* Task brief: Once the line containing "in-sample frontier. Whether" is found in the entries below, restate it and each following line word for word, stopping after the line containing "per-asset weight constraint".

═══ Records for the exercise ═══

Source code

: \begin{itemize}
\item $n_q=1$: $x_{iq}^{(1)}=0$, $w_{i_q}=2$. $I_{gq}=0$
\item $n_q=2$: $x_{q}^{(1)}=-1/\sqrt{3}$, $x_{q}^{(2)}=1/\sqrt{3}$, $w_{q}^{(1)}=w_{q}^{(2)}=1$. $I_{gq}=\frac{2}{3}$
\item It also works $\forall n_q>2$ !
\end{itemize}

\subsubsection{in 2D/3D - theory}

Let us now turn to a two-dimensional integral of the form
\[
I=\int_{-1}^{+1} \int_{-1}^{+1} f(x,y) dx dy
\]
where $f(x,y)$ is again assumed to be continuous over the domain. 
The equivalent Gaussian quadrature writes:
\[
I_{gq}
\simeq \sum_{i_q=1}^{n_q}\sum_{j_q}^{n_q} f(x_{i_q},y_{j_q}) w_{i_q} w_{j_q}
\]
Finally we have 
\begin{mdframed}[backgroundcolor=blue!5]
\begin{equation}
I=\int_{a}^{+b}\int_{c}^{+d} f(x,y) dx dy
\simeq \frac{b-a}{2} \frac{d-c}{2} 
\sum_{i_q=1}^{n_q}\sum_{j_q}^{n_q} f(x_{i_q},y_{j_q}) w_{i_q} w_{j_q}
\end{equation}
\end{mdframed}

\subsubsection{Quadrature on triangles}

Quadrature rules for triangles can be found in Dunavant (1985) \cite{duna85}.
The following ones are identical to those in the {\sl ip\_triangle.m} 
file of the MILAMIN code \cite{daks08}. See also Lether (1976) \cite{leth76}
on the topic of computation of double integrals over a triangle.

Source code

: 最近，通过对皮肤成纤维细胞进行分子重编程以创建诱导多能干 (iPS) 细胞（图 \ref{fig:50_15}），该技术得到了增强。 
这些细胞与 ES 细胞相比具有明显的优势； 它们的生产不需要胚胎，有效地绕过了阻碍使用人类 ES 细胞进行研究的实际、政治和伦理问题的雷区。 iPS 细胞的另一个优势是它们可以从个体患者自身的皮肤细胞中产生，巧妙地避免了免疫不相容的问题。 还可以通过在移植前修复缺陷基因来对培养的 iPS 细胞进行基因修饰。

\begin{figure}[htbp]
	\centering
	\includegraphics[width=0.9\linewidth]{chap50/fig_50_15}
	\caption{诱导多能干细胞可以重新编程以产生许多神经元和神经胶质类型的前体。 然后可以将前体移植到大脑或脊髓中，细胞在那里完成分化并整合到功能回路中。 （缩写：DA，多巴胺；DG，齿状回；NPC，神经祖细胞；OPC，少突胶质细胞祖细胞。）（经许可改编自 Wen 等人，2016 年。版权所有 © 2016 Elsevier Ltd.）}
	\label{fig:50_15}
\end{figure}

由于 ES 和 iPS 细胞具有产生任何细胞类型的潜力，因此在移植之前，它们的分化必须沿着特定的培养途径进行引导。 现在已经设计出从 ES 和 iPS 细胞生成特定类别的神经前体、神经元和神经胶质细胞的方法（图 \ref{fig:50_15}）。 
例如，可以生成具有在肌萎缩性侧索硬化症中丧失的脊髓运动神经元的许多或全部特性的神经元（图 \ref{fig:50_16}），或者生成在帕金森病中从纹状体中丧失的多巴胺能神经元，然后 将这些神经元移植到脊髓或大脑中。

═══
═══ Records for the exercise ═══

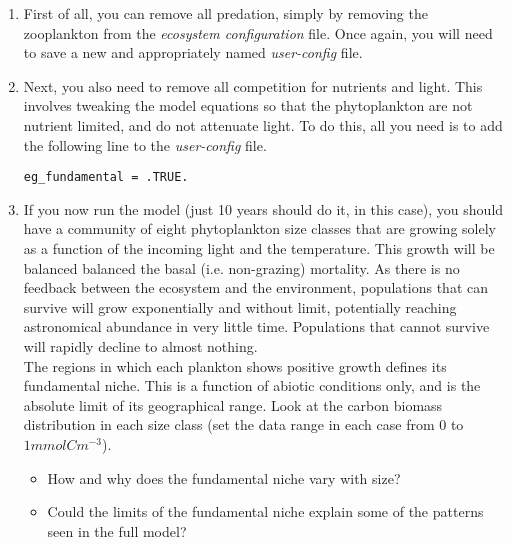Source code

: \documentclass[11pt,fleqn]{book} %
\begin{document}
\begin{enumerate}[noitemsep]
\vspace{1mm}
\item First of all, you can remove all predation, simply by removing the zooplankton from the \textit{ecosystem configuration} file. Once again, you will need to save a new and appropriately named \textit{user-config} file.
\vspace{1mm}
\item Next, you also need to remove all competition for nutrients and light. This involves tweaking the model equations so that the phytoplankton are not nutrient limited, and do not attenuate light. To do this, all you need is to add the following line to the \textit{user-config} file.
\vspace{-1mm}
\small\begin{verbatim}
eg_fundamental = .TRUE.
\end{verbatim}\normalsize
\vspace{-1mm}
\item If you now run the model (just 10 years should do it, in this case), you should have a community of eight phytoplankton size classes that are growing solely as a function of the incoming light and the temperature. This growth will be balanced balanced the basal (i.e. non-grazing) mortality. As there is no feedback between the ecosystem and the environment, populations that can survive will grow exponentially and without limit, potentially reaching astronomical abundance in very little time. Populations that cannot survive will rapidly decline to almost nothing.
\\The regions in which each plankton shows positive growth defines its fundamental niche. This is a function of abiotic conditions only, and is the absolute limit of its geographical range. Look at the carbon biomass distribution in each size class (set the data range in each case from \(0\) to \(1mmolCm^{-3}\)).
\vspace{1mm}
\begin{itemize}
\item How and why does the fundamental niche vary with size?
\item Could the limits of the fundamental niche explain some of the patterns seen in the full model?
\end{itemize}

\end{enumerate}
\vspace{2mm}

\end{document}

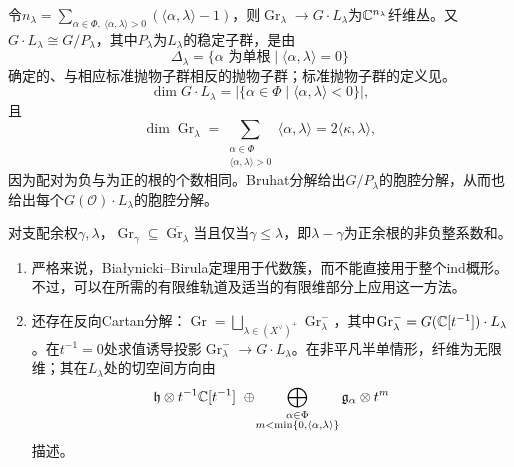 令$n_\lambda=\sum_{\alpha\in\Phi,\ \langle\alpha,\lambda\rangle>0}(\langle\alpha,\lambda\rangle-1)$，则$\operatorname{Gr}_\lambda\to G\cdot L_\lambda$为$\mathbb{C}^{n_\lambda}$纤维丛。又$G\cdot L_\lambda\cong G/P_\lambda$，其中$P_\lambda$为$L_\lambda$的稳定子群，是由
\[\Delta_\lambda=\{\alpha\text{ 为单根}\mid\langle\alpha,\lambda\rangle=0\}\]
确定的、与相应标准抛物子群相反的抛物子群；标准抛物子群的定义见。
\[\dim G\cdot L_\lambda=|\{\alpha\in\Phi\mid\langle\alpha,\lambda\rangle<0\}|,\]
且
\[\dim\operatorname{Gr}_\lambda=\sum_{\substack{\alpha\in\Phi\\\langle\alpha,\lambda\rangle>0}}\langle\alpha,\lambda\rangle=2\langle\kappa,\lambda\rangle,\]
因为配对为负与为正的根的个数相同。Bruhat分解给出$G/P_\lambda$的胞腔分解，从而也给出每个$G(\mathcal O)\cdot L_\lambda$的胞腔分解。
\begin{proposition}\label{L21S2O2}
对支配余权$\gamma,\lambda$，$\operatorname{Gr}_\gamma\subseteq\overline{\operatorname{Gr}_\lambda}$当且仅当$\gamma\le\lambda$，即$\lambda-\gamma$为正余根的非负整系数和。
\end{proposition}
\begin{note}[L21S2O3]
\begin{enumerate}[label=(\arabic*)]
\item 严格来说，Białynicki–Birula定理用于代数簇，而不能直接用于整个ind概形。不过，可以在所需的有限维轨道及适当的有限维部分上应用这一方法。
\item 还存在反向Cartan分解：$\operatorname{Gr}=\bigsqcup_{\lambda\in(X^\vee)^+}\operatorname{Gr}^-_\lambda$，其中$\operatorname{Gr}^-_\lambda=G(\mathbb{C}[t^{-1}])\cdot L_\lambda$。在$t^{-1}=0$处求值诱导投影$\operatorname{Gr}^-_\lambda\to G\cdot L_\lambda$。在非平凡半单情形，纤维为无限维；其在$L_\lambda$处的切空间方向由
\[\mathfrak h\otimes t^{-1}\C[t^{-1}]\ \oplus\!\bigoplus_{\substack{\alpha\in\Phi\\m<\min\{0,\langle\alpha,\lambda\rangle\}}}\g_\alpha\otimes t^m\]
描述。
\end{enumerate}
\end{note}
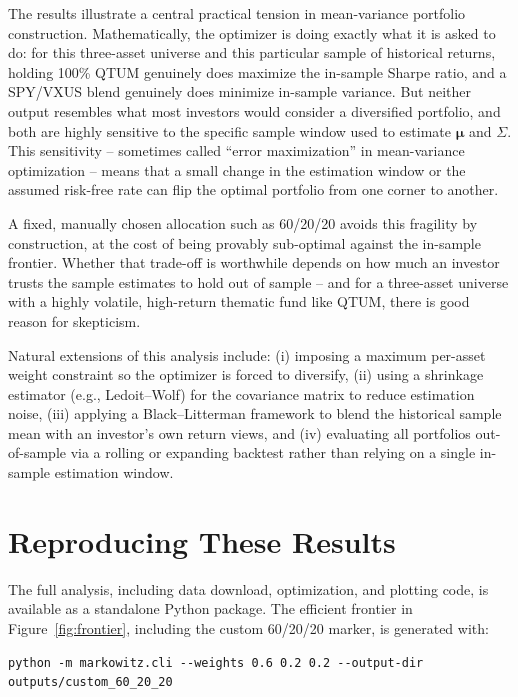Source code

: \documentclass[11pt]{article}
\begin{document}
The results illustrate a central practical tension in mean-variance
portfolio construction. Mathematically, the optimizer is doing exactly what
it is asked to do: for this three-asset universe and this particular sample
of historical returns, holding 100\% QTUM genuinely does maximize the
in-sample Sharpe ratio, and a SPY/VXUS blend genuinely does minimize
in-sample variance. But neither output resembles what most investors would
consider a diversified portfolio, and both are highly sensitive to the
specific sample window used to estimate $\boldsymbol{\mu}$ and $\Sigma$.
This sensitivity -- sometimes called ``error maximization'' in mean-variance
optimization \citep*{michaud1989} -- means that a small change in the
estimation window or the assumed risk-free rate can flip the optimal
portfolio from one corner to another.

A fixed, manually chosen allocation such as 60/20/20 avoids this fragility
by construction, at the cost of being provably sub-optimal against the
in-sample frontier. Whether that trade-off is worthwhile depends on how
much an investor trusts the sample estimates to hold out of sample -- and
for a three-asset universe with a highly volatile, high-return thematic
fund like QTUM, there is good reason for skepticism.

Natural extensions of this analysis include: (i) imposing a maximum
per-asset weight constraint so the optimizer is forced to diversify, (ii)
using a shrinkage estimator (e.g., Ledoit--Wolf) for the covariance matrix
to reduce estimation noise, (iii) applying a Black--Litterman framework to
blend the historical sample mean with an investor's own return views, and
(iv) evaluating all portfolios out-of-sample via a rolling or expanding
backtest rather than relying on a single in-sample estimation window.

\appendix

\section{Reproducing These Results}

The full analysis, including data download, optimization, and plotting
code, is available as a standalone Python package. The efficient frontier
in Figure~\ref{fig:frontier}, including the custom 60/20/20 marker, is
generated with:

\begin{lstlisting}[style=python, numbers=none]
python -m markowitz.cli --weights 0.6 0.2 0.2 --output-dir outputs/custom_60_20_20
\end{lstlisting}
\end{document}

═══
═══ Records for the exercise ═══

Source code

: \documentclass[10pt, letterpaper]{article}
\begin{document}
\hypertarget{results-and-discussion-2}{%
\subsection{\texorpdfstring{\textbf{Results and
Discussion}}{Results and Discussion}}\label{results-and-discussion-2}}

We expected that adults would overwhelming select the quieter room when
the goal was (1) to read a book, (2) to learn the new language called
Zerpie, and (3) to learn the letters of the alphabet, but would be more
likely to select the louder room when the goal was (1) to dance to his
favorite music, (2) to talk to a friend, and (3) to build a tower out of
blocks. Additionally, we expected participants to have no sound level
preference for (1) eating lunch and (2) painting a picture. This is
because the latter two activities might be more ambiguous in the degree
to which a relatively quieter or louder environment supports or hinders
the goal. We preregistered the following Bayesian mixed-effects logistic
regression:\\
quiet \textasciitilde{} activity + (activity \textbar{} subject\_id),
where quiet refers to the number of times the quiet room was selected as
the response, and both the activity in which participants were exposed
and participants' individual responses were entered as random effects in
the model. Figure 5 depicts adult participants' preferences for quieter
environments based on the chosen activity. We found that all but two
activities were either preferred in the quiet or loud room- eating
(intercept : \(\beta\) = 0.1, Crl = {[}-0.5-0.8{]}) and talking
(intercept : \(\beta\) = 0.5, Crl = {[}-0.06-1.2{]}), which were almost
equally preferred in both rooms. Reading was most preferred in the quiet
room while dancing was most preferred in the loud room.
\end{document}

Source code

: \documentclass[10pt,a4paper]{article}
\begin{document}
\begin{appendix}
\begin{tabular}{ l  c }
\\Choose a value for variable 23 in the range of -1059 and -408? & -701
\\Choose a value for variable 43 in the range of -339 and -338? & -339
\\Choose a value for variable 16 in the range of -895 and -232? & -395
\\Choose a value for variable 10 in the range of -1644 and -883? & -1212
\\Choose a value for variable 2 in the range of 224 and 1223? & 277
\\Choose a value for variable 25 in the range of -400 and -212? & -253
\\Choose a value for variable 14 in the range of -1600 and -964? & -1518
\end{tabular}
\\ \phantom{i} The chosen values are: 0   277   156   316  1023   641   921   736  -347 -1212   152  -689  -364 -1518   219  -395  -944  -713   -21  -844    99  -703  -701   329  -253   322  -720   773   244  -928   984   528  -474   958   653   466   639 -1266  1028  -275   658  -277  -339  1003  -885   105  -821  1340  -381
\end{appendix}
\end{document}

═══

* Answer to this task:
in-sample frontier. Whether that trade-off is worthwhile depends on how
much an investor trusts the sample estimates to hold out of sample -- and
for a three-asset universe with a highly volatile, high-return thematic
fund like QTUM, there is good reason for skepticism.

Natural extensions of this analysis include: (i) imposing a maximum
per-asset weight constraint so the optimizer is forced to diversify, (ii)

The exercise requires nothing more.